The unnecessary war from the FSLN brought the deaths of tens of thousands of people, not to mention crippling poverty from the conflict and communist policies of land confiscation and central planning. More than a million Nicaraguans fled the Central American nation, whose population is now around 6 million.
Ortega in Power
Unfortunately, the murders didn’t come to an end when Ortega took power. Not only did he trample on civil liberties, but he also funded guerrilla activity in El Salvador and
crushed dissent from the Miskito people of the Caribbean Coast. The
Miskitos rejected forced relocation and centralized control in Managua, but a brutal
military campaign in the early 1980s—including the bombing of villages—saw thousands become refugees in Honduras.
Perhaps the greatest tragedy is that Ortega managed to return to power in 2007, after being ousted in 1990. Older and shrewder, he rigged the 2006 election with money funneled from his socialist ally, the late Venezuelan President Hugo Chávez. The two ran a money laundering alliance, explains
Wilber López, national treasurer for the new
Citizens for Liberty political party.
Running on the platform of 21st-century socialism, the Ortega spent
more than double his nearest competitor on the campaign, and that is just what he reported. He received 38 percent of the vote, which previously would
not have qualified for victory but he managed to snatch the office nonetheless He then leveraged his position to
remove term limits on the presidency and
boot out 16 opponents in the National Assembly.
With overwhelming control of the courts, electoral system, and economy,
few can compete with Ortega to unseat him, regardless of whether he is popular or not. Even self-proclaimed
Sandinistas oppose him—hence the breakaway
Sandinista Renovation Movement—but those who stand in his way face swift and deadly retribution, as protesters have recently learned.
Ortega has built a
21st-century dictatorship and
police state with absolute control and “conditional democracy,” explains López. Calling out the farce, many of the opposition candidates that still had legal standing
boycotted the 2016 election.
Classical Cronyism
The
Sandinista regime of Ortega is looking more and more like a
family dynasty, much worse than the Somoza family he overthrew. His wife, the first lady, has been the
Nicaraguan vice president since 2017, after being a national spokesman, congresswoman, and culture minister.
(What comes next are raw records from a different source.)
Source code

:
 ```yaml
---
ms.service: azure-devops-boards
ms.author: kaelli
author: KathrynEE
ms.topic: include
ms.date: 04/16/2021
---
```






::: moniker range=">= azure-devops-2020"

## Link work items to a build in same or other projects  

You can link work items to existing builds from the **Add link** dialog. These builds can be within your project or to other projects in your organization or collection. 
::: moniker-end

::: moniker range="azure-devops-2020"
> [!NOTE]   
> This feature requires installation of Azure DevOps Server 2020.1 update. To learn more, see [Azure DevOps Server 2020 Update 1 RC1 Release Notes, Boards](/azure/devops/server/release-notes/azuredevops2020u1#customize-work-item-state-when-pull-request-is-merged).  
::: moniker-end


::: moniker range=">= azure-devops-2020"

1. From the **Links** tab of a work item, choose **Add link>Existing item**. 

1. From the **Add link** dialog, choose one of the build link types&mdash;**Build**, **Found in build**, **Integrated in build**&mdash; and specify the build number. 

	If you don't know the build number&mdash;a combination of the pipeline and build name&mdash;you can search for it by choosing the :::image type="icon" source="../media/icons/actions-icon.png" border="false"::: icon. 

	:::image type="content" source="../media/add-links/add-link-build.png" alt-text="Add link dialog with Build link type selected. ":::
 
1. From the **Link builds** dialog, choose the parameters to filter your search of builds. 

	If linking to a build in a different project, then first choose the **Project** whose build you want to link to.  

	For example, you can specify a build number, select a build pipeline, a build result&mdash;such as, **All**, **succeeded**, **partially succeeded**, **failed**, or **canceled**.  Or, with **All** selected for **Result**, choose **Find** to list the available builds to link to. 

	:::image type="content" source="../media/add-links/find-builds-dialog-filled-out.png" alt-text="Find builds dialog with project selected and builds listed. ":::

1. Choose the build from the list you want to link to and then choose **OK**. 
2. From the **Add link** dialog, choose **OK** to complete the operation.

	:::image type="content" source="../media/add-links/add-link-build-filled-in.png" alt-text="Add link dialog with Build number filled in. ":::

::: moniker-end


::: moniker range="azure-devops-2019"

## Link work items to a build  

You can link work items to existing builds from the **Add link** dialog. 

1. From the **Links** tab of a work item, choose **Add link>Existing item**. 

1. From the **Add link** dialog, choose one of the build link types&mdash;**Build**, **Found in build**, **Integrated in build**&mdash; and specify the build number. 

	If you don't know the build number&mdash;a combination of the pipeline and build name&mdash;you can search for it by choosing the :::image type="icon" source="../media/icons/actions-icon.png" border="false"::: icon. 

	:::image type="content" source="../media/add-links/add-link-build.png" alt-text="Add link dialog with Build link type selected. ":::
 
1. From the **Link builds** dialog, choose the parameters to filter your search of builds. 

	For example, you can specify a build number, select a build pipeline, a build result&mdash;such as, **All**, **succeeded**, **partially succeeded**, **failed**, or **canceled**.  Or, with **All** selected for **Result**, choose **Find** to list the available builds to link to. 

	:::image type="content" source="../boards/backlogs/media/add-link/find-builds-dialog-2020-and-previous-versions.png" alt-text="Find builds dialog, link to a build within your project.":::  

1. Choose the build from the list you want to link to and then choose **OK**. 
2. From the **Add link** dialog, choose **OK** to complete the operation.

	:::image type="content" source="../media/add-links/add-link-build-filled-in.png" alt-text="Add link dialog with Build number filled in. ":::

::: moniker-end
Adonis Sequeira, a Managua-based board member of the
EsLibertad classical-liberal activist network, explains that the Ortega family have built a mercantilist club to garner political patronage—also known as clientelism. They dish out precious government contracts to cronies, with financial aid from
Bolivarian Alliance members such as Bolivia, Ecuador, and Venezuela.
This model, Sequeira says, is not new; Nicaragua already had centralized business operations vulnerable to corruption. Regular businesses “simply keep their distance from politics and have decided not to confront Ortega directly, to maintain open dialogue and approval for the laws that apply to their sectors.”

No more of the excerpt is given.